From the above map we can easily contrast the GCP of different counties. Higher GCP is represented by lighter blue color while lower GCP is represented by dark blue color.

Contrast the color for Nairobi County with that of other counties in the northern region. We can conclude that using the Natural Log of the GCP will enhance the quality of our visualization.

Customize Plot Title and Colors for easier readability

Enhance your ggplot to come up with final ggplot map.

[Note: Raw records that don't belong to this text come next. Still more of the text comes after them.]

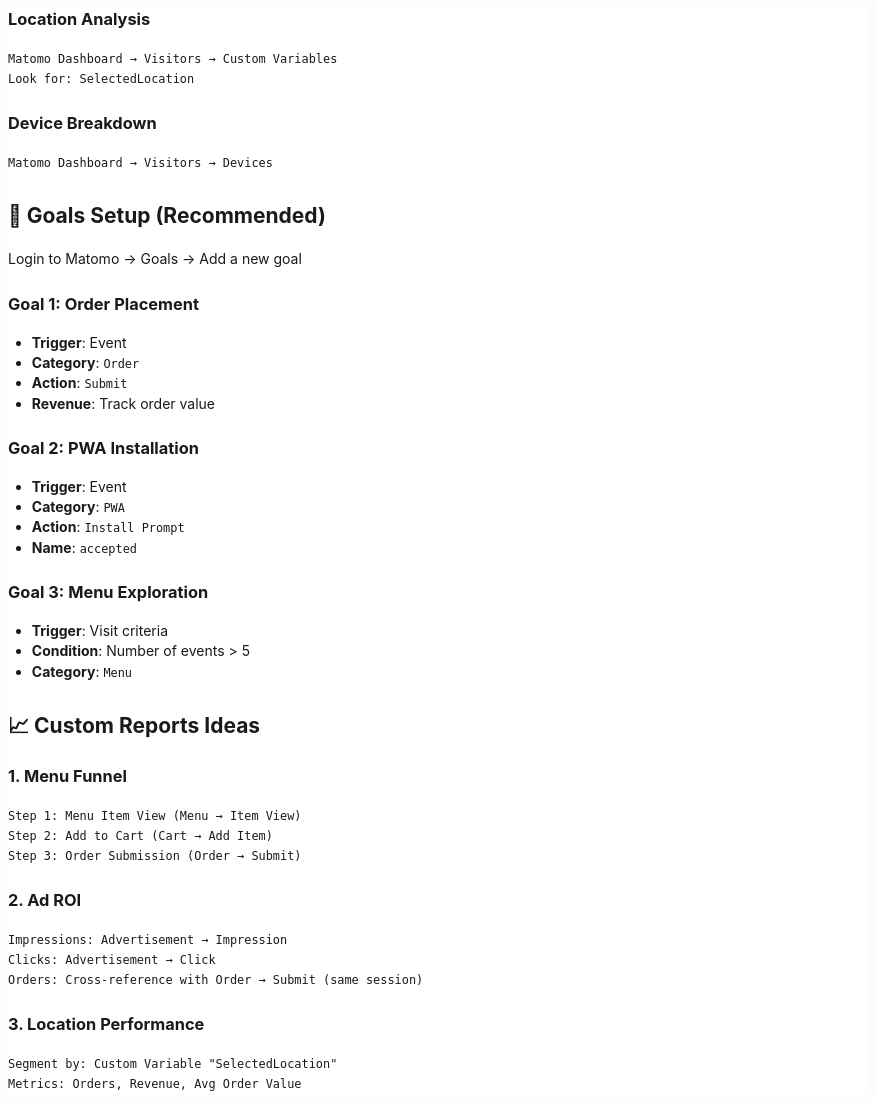 ### Location Analysis
```
Matomo Dashboard → Visitors → Custom Variables
Look for: SelectedLocation
```

### Device Breakdown
```
Matomo Dashboard → Visitors → Devices
```

## 🎯 Goals Setup (Recommended)

Login to Matomo → Goals → Add a new goal

### Goal 1: Order Placement
- **Trigger**: Event
- **Category**: `Order`
- **Action**: `Submit`
- **Revenue**: Track order value

### Goal 2: PWA Installation
- **Trigger**: Event  
- **Category**: `PWA`
- **Action**: `Install Prompt`
- **Name**: `accepted`

### Goal 3: Menu Exploration
- **Trigger**: Visit criteria
- **Condition**: Number of events > 5
- **Category**: `Menu`

## 📈 Custom Reports Ideas

### 1. Menu Funnel
```
Step 1: Menu Item View (Menu → Item View)
Step 2: Add to Cart (Cart → Add Item)  
Step 3: Order Submission (Order → Submit)
```

### 2. Ad ROI
```
Impressions: Advertisement → Impression
Clicks: Advertisement → Click
Orders: Cross-reference with Order → Submit (same session)
```

### 3. Location Performance
```
Segment by: Custom Variable "SelectedLocation"
Metrics: Orders, Revenue, Avg Order Value
```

This includes using a sequential color palette to allow easy contrast for different values of the GCP. We also add titles and subtitle that match the KNBS color themes.

Here is the code for the final ggplot map.

# final ggplot2 map

ggplot() +
  geom_polygon(data=kenya_df, aes(long, lat, group=group, fill=log(gcp_mean)), colour="grey", linewidth=0.5) + 
  geom_path(data=kenya_df, aes(long, lat, group=group), color="black", linewidth=0.5) +
  scale_fill_distiller(name="Log GCP", palette="YlOrBr")+
  labs(title="Gross County Product Map", subtitle="Average GCP for years 2013 - 2020", caption="Use Natural Log of the GCP to minimize effect of disparity") +
  theme_void() +
  theme(
    plot.title = element_text(hjust=0.5, size=17, face="bold"), 
    plot.caption = element_text(color="#edae49", size=13, hjust=0.5, face="italic"),
    plot.subtitle = element_text(vjust=0.5, hjust=0.5, size=15, face="italic", family="Helvetica", color="brown"))

Visualizing with leaflet

The advantage of using leaflet is that it allows the user to move the cursor on the map and the map provides values for each county where the user’s mouse is hovering.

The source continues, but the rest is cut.